Submission means becoming vulnerable, but becoming vulnerable to God’s goodness.
Can I admit one of the more horrifying aspects of my health adventures in the past two and a half years has been the humiliating need to sometimes present for examination embarrassing parts of my body I prefer to keep under wraps? There’s nothing like both major gynecological and bowel surgery in one year to put a large dent in one’s sense of decorum. When you live in a small city that can involve the participation of your friend’s husband guiding a camera on the end of a probe, or a former student wiping your butt with a damp wash cloth, or a visiting relative holding a basin.

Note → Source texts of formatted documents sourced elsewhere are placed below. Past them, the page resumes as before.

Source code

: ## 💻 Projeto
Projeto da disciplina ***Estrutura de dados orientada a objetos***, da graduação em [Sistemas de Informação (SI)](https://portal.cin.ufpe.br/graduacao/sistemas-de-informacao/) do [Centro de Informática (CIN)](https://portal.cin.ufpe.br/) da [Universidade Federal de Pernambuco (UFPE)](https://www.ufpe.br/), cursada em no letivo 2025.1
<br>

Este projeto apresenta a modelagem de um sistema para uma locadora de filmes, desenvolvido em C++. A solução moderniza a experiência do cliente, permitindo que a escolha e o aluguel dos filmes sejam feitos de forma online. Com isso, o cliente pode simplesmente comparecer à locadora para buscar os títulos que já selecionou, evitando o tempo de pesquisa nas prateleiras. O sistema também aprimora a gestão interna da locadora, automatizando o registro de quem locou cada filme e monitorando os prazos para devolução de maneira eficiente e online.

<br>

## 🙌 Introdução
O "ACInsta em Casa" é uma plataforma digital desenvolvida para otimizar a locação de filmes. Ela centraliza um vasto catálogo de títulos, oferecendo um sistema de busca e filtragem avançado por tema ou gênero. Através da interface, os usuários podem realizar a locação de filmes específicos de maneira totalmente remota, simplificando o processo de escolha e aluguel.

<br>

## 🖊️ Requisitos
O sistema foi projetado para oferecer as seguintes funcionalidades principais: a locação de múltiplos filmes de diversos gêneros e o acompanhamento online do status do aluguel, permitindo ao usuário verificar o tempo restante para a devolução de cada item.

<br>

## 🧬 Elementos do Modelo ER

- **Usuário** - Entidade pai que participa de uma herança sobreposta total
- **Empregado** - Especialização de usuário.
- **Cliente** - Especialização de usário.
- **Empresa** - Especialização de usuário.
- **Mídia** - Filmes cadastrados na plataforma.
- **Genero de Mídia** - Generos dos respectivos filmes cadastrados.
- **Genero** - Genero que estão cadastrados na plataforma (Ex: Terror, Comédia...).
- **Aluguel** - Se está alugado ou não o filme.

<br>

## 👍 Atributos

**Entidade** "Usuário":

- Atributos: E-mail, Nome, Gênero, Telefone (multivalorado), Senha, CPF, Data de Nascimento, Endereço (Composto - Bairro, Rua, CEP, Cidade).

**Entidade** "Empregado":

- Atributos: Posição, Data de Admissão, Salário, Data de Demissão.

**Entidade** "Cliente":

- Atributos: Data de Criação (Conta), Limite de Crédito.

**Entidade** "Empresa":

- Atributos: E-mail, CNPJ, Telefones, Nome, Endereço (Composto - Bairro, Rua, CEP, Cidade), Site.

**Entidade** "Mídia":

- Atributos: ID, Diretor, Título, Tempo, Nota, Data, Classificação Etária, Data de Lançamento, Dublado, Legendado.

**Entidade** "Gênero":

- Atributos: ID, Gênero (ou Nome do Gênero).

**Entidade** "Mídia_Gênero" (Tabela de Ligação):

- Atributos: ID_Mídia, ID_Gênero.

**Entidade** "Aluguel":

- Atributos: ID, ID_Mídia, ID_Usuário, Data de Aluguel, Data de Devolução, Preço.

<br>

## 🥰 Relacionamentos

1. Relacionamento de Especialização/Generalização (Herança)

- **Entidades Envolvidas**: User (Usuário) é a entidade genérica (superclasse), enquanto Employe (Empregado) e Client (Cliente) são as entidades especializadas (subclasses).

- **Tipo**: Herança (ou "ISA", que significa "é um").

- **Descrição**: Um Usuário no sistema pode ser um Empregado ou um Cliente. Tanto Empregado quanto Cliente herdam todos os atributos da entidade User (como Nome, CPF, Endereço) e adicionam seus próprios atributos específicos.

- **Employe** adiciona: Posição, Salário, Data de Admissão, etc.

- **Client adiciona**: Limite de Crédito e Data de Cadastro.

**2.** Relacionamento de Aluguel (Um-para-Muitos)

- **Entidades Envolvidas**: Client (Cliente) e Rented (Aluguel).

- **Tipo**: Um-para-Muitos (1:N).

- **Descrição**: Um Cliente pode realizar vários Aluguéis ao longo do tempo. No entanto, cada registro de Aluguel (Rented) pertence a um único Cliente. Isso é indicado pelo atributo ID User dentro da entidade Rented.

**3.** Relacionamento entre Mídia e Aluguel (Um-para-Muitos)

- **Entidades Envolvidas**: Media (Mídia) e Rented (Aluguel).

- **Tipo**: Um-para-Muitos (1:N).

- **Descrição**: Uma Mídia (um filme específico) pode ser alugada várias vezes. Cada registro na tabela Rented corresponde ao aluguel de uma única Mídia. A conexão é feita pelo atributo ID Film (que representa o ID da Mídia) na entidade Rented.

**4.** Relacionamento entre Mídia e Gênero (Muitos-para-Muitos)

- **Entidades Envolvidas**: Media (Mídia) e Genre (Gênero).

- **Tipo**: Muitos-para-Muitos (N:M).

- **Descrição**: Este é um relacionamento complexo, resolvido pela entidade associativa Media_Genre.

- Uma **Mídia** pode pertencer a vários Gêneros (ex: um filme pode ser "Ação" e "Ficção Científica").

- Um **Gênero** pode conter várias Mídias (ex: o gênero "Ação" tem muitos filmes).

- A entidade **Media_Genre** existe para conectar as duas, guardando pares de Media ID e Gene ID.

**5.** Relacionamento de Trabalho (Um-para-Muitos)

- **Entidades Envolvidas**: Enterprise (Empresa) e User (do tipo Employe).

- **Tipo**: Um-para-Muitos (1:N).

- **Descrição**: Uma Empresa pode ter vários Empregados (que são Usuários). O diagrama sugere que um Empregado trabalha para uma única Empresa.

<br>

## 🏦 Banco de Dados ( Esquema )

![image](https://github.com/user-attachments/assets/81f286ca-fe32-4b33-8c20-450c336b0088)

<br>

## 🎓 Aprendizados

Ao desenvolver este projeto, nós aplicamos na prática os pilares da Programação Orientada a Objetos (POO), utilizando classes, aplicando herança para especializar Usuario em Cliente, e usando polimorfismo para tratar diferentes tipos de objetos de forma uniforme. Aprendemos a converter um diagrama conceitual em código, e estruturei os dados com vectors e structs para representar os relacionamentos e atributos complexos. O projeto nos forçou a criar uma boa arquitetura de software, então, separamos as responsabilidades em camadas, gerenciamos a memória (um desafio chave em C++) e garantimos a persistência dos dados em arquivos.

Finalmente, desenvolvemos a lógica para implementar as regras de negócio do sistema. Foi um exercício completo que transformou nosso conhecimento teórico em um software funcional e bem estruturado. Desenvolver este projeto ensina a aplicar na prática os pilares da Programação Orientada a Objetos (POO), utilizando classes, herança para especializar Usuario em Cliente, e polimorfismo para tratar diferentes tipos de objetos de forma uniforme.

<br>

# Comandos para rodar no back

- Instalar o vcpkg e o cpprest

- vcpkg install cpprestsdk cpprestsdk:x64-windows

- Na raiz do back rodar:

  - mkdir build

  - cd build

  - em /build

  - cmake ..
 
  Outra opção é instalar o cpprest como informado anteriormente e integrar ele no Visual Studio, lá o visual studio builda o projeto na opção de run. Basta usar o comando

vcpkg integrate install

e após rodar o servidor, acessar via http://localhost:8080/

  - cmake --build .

I understand Peter. I don’t want people I hold in esteem to have to deal with my less-than-attractive parts. I feel entirely too vulnerable. I would much rather see myself as someone who helps than as someone who needs help.
Lately, I have needed help. I am learning to quit dropping subtle (and sometimes whiney) hints and admit when I can’t do something.
I have learned, in this process, that I am not the only one in the crowd with metaphorical stinky feet (and other inglorious bits.) The more we become family as we connect with the Holy Spirit in each other, the more people trust us by being honest about their own messy lives. When we can offer the same grace we have received, relationships develop and love grows.
Perhaps it is not until we have been in a position of needing help that we begin to understand how to offer help in a way that preserves the dignity of both the giver and the receiver.
I wonder if some people who find themselves in prolonged seasons of feeling inadequate for the task (as Peter did after he discovered his deeply disappointing weakness), are in training for positions greater influence. I wonder if the story of Jesus washing his friends’ feet was as much about learning to receive graciously as to give graciously.
At the very least, I hear Jesus’ gentle chiding, “I dearly want you to be able to share life with me. But first, let Me help you.”